I think investors have reason to worry. It was widely expected that the GDP for the fourth quarter of 2008 would come in around minus 5%. As of yesterday this number was pretty much "baked in" to the market. When this morning's report only showed a contraction of -3.8% it should have been a catalyst for a relief rally in stocks. Unfortunately the early morning bounce didn't last very long and the market is seeing another widespread sell-off.

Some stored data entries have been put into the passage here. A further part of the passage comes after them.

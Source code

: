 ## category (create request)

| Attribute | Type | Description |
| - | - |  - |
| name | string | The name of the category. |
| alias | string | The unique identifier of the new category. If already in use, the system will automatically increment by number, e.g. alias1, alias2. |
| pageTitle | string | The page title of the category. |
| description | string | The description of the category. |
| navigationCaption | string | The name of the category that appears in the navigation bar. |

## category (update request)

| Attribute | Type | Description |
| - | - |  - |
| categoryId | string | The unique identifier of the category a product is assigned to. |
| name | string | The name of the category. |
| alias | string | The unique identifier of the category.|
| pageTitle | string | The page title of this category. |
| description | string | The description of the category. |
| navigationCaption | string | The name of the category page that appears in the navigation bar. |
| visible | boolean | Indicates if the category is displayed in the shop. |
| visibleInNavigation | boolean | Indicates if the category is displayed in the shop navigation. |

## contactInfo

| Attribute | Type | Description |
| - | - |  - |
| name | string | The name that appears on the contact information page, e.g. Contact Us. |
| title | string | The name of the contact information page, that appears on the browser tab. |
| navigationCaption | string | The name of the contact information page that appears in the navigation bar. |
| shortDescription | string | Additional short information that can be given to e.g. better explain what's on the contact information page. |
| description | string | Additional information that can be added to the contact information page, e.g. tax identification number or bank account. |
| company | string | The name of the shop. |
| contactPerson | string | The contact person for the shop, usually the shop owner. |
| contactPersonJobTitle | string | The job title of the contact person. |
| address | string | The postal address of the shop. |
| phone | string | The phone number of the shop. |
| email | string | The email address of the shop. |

Here we are at Friday afternoon on the last trading day in January and the major averages are set to close lower for the month. The S&P 500 is nearing a 7% decline while the DJIA is off more than 8%. The NASDAQ composite is only down 5.7%. You have probably heard it a hundred times but there is an historical trend that suggests the market's performance in January predicts the market's performance for the year. The Stock Trader's Almanac states that this forecasting trend is accurate about 90% of the time. Other sources only list its success at 70%. Whatever the statistics are it is a bearish influence on investor sentiment.
With stocks down it is not a surprise to see gold futures up. Gold is typically considered a "safe haven" investment and investors are parking their money in gold. The gold futures contract rose another $22 today to close at $927.30 an ounce. This is a six-month high. Gold is up about 5% for the month. OptionInvestor.com has a bullish call play on the GLD gold ETF and it just hit our first target at $89.85 this morning. We still have a secondary target at $94.50. I think gold may have started a long-term up trend with its bullish breakout several days ago and we may be trading in and out of gold for months to come.
At the moment the only spots of strength today are gold, the U.S. dollar, and believe it not the USO oil ETF. The rest of the market is heading south. The worst performers appear to be casino stocks, insurance, cyclicals, airlines, and the banks.